The probability of a tag is dependent only on the previous tag rather than the entire tag sequence - Also called Bigram assumption

$P(t_1 . . . . . t_n) =* \prod_{i=1}^{n}*P(t_i | t_{i-1} )$

Therefore the main equation becomes :

$P(T | W) =* \prod_{i=1}^{n}*P(w_i | t_i )* \prod_{i=1}^{n}*P(t_i | t_{i-1} )$

For possible POS tag sequences (T), we compute this probability and consider that tag sequence that gives the maximum value of quantity.

Here,

$\prod_{i=1}^{n}P(w_1 | t_i</sub> )$ : Word likelihood probabilities or emission probability

$\prod_{i=1}^{n}P(t_i | t_{i-1} )$ : Tag Transition probabilities

The computation of the above probabilities requires a dynamic programming approach, and the algorithm is called The Viterbi Algorithm. Understanding the Viterbi algorithm requires another article in itself.

Below is a simple example of the computation of Word likelihood probabilities and Tag Transition probabilities from the Brown corpus -

Tag Transition probabilities $p\left(t_i \mid t_{i-1}\right)$

\begin{gathered} P\left(t_i \mid t_{i-1}\right)=\frac{C\left(t_{i-1}, t_i\right)}{C\left(t_{i-1}\right)} \\ P(N N \mid D T)=\frac{C(D T, N N)}{C(D T)}=\frac{56,509}{116,454}=0.49 \end{gathered}

Word Likelihood probabilities $p\left(w_i \mid t_i\right)$

\begin{gathered} P\left(w_i \mid t_i\right)=\frac{C\left(t_i, w_i\right)}{C\left(t_i\right)} \\ P(i s \mid V B Z)=\frac{C(V B Z, i s)}{C(V B Z)}=\frac{10,073}{21,627}=0.47 \end{gathered}

Tagging Unknown Words

It is very much possible that we encounter new/unseen words while tagging sentences/sequences of words. All of the approaches/algorithms discussed above will fail if this happens. For example, on average new words are added to newspapers/language 20+ per month.

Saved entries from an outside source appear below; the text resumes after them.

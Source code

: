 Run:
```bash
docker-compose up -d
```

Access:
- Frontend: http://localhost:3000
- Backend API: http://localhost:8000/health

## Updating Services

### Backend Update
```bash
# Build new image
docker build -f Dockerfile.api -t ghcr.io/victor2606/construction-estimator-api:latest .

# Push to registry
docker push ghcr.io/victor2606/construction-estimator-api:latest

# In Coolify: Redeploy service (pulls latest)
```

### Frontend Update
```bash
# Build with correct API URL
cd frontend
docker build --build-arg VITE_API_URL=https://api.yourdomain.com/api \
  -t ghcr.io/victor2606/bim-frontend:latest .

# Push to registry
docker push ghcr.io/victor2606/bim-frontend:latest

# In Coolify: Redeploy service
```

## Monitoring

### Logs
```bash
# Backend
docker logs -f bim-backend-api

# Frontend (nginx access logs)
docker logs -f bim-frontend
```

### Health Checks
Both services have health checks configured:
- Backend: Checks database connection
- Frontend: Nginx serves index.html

Few Hacks/Techniques to Tackle New Words:

Assume they are nouns (most of the new words we see falls into the NOUN (NN) POS
Use capitalisation, suffixes, etc. This works very well for morphologically complex
We could look at the new word's internal structure, such as assigning NOUNS (NNS) for words ending in 's.'
For probabilistic-based models, new word probabilities are zero, and there are smoothing techniques. A naïve technique is to add a small frequency count (say 1) to all words, including unknown words

Conclusion

In this article, we discussed a very high-level overview of POS tagging a sequence of words/sentences without deep diving into too much math, technical jargon, and code.

We discussed the following in this article:

Understood what POS tagging is, why this is very useful in NLP, also why POS tagging difficult
We have understood the word classes and semantic structure of sentences and seen a popular POS tagset from the University of Pennsylvania’s “UPenn Treebank tagset.”
We discussed basic Rule based tagging and Stochastic tagging approaches
Introduced Transformation based tagging, which is the combination of Rule-based & stochastic tagging approaches
Then, finally, we discussed important aspects of the very popular POS tagging approach Hidden Markov Model.